◆ **Required action**
Collect each line of the records containing the string "Architecture".

◆ **Records for this exercise**
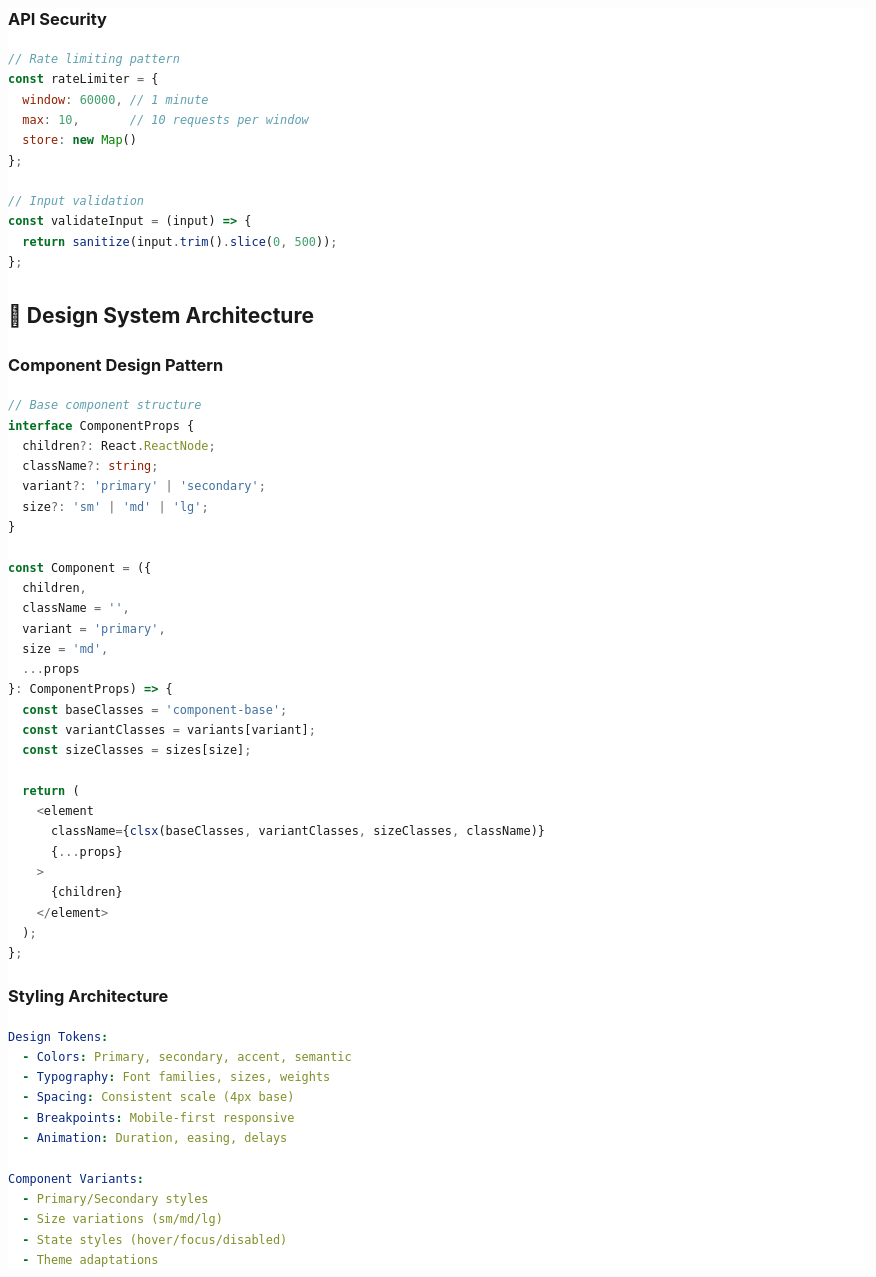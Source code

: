 ### API Security
```javascript
// Rate limiting pattern
const rateLimiter = {
  window: 60000, // 1 minute
  max: 10,       // 10 requests per window
  store: new Map()
};

// Input validation
const validateInput = (input) => {
  return sanitize(input.trim().slice(0, 500));
};
```

## 🎨 Design System Architecture

### Component Design Pattern
```typescript
// Base component structure
interface ComponentProps {
  children?: React.ReactNode;
  className?: string;
  variant?: 'primary' | 'secondary';
  size?: 'sm' | 'md' | 'lg';
}

const Component = ({ 
  children, 
  className = '', 
  variant = 'primary',
  size = 'md',
  ...props 
}: ComponentProps) => {
  const baseClasses = 'component-base';
  const variantClasses = variants[variant];
  const sizeClasses = sizes[size];
  
  return (
    <element 
      className={clsx(baseClasses, variantClasses, sizeClasses, className)}
      {...props}
    >
      {children}
    </element>
  );
};
```

### Styling Architecture
```yaml
Design Tokens:
  - Colors: Primary, secondary, accent, semantic
  - Typography: Font families, sizes, weights
  - Spacing: Consistent scale (4px base)
  - Breakpoints: Mobile-first responsive
  - Animation: Duration, easing, delays

Component Variants:
  - Primary/Secondary styles
  - Size variations (sm/md/lg)
  - State styles (hover/focus/disabled)
  - Theme adaptations
```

◆ **Written answer**
## 🎨 Design System Architecture
### Styling Architecture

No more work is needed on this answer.